Below is a listing. Quote from it, exactly, the lines from the one containing "## Slicing: From 3D Version to 3D Printer" down to the one containing "You will need", both ends included, and nothing else.
----
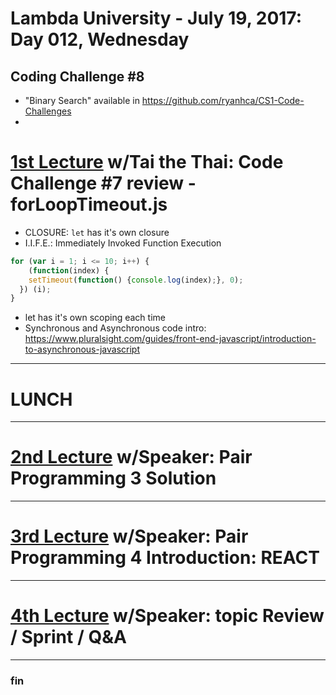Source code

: # Lambda University - July 19, 2017: Day 012, Wednesday
## Coding Challenge #8
- "Binary Search" available in https://github.com/ryanhca/CS1-Code-Challenges
-
# [1st Lecture](https://youtu.be/WVevuObf0Ak) w/Tai the Thai: Code Challenge #7 review - forLoopTimeout.js
- CLOSURE: `let` has it's own closure
- I.I.F.E.: Immediately Invoked Function Execution

```js
for (var i = 1; i <= 10; i++) {
	(function(index) {
    setTimeout(function() {console.log(index);}, 0);
  }) (i);
}
```

- let has it's own scoping each time
- Synchronous and Asynchronous code intro: https://www.pluralsight.com/guides/front-end-javascript/introduction-to-asynchronous-javascript

***
# LUNCH
***

# [2nd Lecture](URL) w/Speaker: Pair Programming 3 Solution

***
# [3rd Lecture](URL) w/Speaker: Pair Programming 4 Introduction: REACT
***
# [4th Lecture](URL) w/Speaker: topic Review / Sprint / Q&A
***
### fin
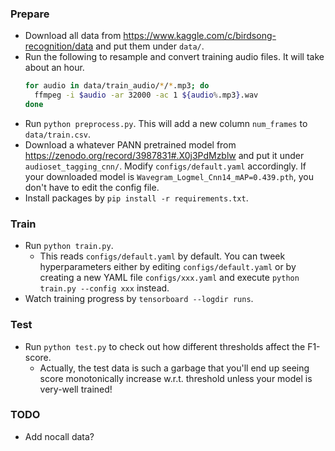 ### Prepare
* Download all data from https://www.kaggle.com/c/birdsong-recognition/data and put them under `data/`.
* Run the following to resample and convert training audio files. It will take about an hour.
  ```bash
  for audio in data/train_audio/*/*.mp3; do
    ffmpeg -i $audio -ar 32000 -ac 1 ${audio%.mp3}.wav
  done
  ```
* Run ```python preprocess.py```. This will add a new column ```num_frames``` to ```data/train.csv```.
* Download a whatever PANN pretrained model from https://zenodo.org/record/3987831#.X0j3PdMzblw and put it under `audioset_tagging_cnn/`. Modify `configs/default.yaml` accordingly. If your downloaded model is `Wavegram_Logmel_Cnn14_mAP=0.439.pth`, you don't have to edit the config file.
* Install packages by ```pip install -r requirements.txt```.

### Train
* Run ```python train.py```.
  * This reads ```configs/default.yaml``` by default. You can tweek hyperparameters either by editing ```configs/default.yaml``` or by creating a new YAML file ```configs/xxx.yaml``` and execute ```python train.py --config xxx``` instead.
* Watch training progress by ```tensorboard --logdir runs```.

### Test
* Run ```python test.py``` to check out how different thresholds affect the F1-score.
  * Actually, the test data is such a garbage that you'll end up seeing score monotonically increase w.r.t. threshold unless your model is very-well trained!

### TODO
* Add nocall data?
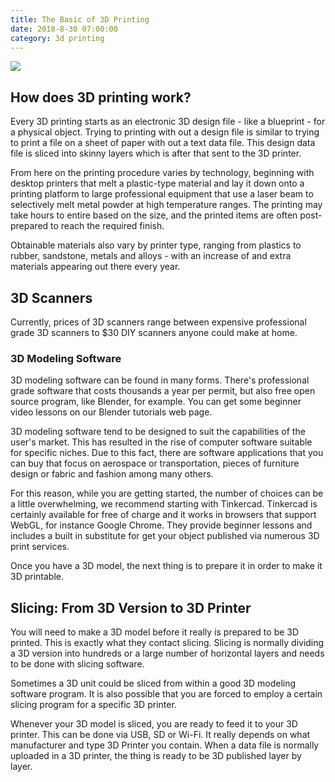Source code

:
 ```yaml
---
title: The Basic of 3D Printing
date: 2018-8-30 07:00:00
category: 3d printing
---
```


![](/img/1.jpg)

## How does 3D printing work?

Every 3D printing starts as an electronic 3D design file - like a blueprint - for a physical object. Trying to printing with out a design file is similar to trying to print a file on a sheet of paper with out a text data file. This design data file is sliced into skinny layers which is after that sent to the 3D printer.

<!-- more -->

From here on the printing procedure varies by technology, beginning with desktop printers that melt a plastic-type material and lay it down onto a printing platform to large professional equipment that use a laser beam to selectively melt metal powder at high temperature ranges. The printing may take hours to entire based on the size, and the printed items are often post-prepared to reach the required finish.

Obtainable materials also vary by printer type, ranging from plastics to rubber, sandstone, metals and alloys - with an increase of and extra materials appearing out there every year.

## 3D Scanners

Currently, prices of 3D scanners range between expensive professional grade 3D scanners to $30 DIY scanners anyone could make at home.

### 3D Modeling Software

3D modeling software can be found in many forms. There's professional grade software that costs thousands a year per permit, but also free open source program, like Blender, for example. You can get some beginner video lessons on our Blender tutorials web page.

3D modeling software tend to be designed to suit the capabilities of the user's market. This has resulted in the rise of computer software suitable for specific niches. Due to this fact, there are software applications that you can buy that focus on aerospace or transportation, pieces of furniture design or fabric and fashion among many others.

For this reason, while you are getting started, the number of choices can be a little overwhelming, we recommend starting with Tinkercad. Tinkercad is certainly available for free of charge and it works in browsers that support WebGL, for instance Google Chrome. They provide beginner lessons and includes a built in substitute for get your object published via numerous 3D print services.

Once you have a 3D model, the next thing is to prepare it in order to make it 3D printable.

## Slicing: From 3D Version to 3D Printer

You will need to make a 3D model before it really is prepared to be 3D printed. This is exactly what they contact slicing. Slicing is normally dividing a 3D version into hundreds or a large number of horizontal layers and needs to be done with slicing software.

Sometimes a 3D unit could be sliced from within a good 3D modeling software program. It is also possible that you are forced to employ a certain slicing program for a specific 3D printer.

Whenever your 3D model is sliced, you are ready to feed it to your 3D printer. This can be done via USB, SD or Wi-Fi. It really depends on what manufacturer and type 3D Printer you contain. When a data file is normally uploaded in a 3D printer, the thing is ready to be 3D published layer by layer.
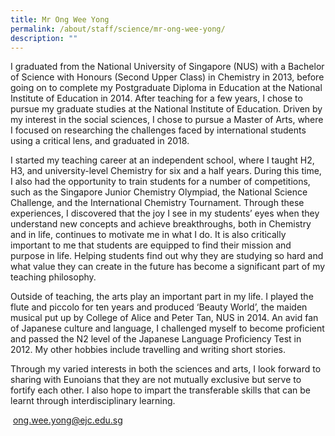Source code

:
 ```yaml
---
title: Mr Ong Wee Yong
permalink: /about/staff/science/mr-ong-wee-yong/
description: ""
---
```

I graduated from the National University of Singapore (NUS) with a Bachelor of Science with Honours (Second Upper Class) in Chemistry in 2013, before going on to complete my Postgraduate Diploma in Education at the National Institute of Education in 2014. After teaching for a few years, I chose to pursue my graduate studies at the National Institute of Education. Driven by my interest in the social sciences, I chose to pursue a Master of Arts, where I focused on researching the challenges faced by international students using a critical lens, and graduated in 2018.

I started my teaching career at an independent school, where I taught H2, H3, and university-level Chemistry for six and a half years. During this time, I also had the opportunity to train students for a number of competitions, such as the Singapore Junior Chemistry Olympiad, the National Science Challenge, and the International Chemistry Tournament. Through these experiences, I discovered that the joy I see in my students’ eyes when they understand new concepts and achieve breakthroughs, both in Chemistry and in life, continues to motivate me in what I do. It is also critically important to me that students are equipped to find their mission and purpose in life. Helping students find out why they are studying so hard and what value they can create in the future has become a significant part of my teaching philosophy.

Outside of teaching, the arts play an important part in my life. I played the flute and piccolo for ten years and produced ‘Beauty World’, the maiden musical put up by College of Alice and Peter Tan, NUS in 2014. An avid fan of Japanese culture and language, I challenged myself to become proficient and passed the N2 level of the Japanese Language Proficiency Test in 2012. My other hobbies include travelling and writing short stories.

Through my varied interests in both the sciences and arts, I look forward to sharing with Eunoians that they are not mutually exclusive but serve to fortify each other. I also hope to impart the transferable skills that can be learnt through interdisciplinary learning.

 [ong.wee.yong@ejc.edu.sg](mailto:ong.wee.yong@ejc.edu.sg)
----
*Written reply*.
## Slicing: From 3D Version to 3D Printer

You will need to make a 3D model before it really is prepared to be 3D printed. This is exactly what they contact slicing. Slicing is normally dividing a 3D version into hundreds or a large number of horizontal layers and needs to be done with slicing software.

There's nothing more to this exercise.